Creating healthier meals: The decline in nutritional food eaten by children is due to recently developed cultural habits, Vitale says. Families no longer eat together, either because they don't know how to cook or don't have time.
"They grab calorically dense foods with no fruits and vegetables - and no fiber," Vitale says. "They cost less, but they have lots of calories. Family meals tend to have more nutrients. It's another reason to preserve family meal times."
To provide some balance, Utah school districts eight years ago began serving lunch menus based on nutrient analyses, says Marilyn Clayton, Jordan School District's director of nutrition services.
"We've been trying to cut fat, sugar and sodium levels since 1996," she says. "We also make sure to go over the recommended daily allowances of calcium, iron and vitamins A and C."
The fact that all Jordan schools prepare their food on-site, and make some of their recipes from scratch, also helps control the nutritional content of what students eat.
Still, Vitale and Acs say marketing by the fast-food and food processing industries make it a challenge to persuade kids to eat healthier. "Cookies, pizza, sugar cereals - that's what kids see, so that's what they want," Vitale says.
Even school officials doubt recent initiatives to provide healthier choices in school vending machines will change student preferences all that much. Utah school districts reap millions every year from soda and snack foods sold from vending machines.
A look at two lunch periods at Jordan High School just before Halloween seemed to tell the tale. Despite a salad bar and a daily choice of 14 different types of food, many students there conceded they ate a lot of junk - and weren't all that worried about it.
"I eat everything," says Nikki Jeffs, a 5-foot-4-inch, 150-pound 15-year-old from Sandy, after having a cheeseburger and fries. "I don't play sports, but I take a walk every day. Sometimes I worry about my health, but not too much."
Getting more exercise: If Edith Bowen teacher Anderson's phys-ed philosophy catches on, perhaps students won't have to fret about obesity.
To play their pre-Election Day games, Anderson's students scampered to evade classmates trying to tag them as voters registered as Democrats or Republicans.

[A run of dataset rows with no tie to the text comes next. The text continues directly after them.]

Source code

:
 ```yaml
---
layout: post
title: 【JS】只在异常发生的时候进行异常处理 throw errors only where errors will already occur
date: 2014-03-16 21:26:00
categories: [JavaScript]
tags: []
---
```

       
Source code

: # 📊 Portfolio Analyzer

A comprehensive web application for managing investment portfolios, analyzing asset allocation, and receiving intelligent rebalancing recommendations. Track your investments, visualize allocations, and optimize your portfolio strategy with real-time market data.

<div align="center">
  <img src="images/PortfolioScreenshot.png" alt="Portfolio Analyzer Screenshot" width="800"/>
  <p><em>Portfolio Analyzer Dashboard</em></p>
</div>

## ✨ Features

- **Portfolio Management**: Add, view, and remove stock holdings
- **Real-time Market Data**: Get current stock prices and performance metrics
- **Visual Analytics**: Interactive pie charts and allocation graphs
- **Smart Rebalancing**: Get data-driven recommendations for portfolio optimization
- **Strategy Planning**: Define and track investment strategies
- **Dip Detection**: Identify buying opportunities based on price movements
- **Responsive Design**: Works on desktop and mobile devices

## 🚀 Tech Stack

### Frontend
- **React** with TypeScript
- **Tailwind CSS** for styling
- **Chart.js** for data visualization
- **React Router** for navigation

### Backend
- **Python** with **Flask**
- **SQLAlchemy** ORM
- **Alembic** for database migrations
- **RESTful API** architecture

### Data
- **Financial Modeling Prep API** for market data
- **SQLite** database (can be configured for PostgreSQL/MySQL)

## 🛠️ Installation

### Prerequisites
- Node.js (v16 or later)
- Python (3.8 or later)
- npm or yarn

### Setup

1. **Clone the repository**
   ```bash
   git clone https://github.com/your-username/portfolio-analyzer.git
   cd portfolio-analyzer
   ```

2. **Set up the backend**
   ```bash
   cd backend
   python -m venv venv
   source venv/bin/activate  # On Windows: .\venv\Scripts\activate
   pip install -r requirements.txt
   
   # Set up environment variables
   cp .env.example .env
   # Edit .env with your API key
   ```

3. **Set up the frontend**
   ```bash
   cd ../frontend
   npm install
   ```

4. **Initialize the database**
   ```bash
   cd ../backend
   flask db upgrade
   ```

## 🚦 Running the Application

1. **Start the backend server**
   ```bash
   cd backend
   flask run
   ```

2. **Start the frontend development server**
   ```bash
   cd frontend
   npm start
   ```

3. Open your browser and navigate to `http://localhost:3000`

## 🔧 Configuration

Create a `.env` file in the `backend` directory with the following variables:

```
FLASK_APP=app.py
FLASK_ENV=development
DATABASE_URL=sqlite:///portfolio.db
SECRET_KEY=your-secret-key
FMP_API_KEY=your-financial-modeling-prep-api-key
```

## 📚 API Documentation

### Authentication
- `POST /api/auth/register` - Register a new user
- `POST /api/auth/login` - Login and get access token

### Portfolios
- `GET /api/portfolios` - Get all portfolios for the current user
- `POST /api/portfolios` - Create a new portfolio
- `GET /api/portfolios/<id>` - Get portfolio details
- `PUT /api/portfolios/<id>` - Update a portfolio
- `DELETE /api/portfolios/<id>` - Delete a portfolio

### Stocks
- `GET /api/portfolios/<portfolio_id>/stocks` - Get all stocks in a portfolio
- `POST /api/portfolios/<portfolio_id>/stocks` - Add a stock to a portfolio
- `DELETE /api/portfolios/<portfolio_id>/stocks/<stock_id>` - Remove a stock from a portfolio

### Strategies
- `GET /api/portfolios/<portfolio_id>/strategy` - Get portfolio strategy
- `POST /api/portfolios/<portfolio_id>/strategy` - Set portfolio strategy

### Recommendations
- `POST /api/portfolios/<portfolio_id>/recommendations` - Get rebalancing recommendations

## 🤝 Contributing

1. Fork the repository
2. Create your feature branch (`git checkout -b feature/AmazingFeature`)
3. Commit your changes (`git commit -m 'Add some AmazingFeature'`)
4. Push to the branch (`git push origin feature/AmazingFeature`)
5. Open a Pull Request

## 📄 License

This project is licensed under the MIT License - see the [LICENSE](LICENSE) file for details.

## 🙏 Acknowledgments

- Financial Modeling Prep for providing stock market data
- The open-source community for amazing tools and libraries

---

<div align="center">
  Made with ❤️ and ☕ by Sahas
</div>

After a few minutes, the children did it again, this time to decide which state - and how many electoral votes they would provide each candidate - they would represent.
In both rounds, tagged students went to the other side of gym and did exercises such as crunches, push-ups or jumping jacks.
"Here, P.E. is fun and non-threatening," says Stefani Carroll, 21, a USU elementary education major studying under Anderson. "You're not pitting one against the other, so the kids not as good are never left out."
With that kind of goal, it's possible Utah teachers could achieve the goal of one of Carroll's professors, which is a play on words of Bush's education reform law: "No Child Left on Their Behinds."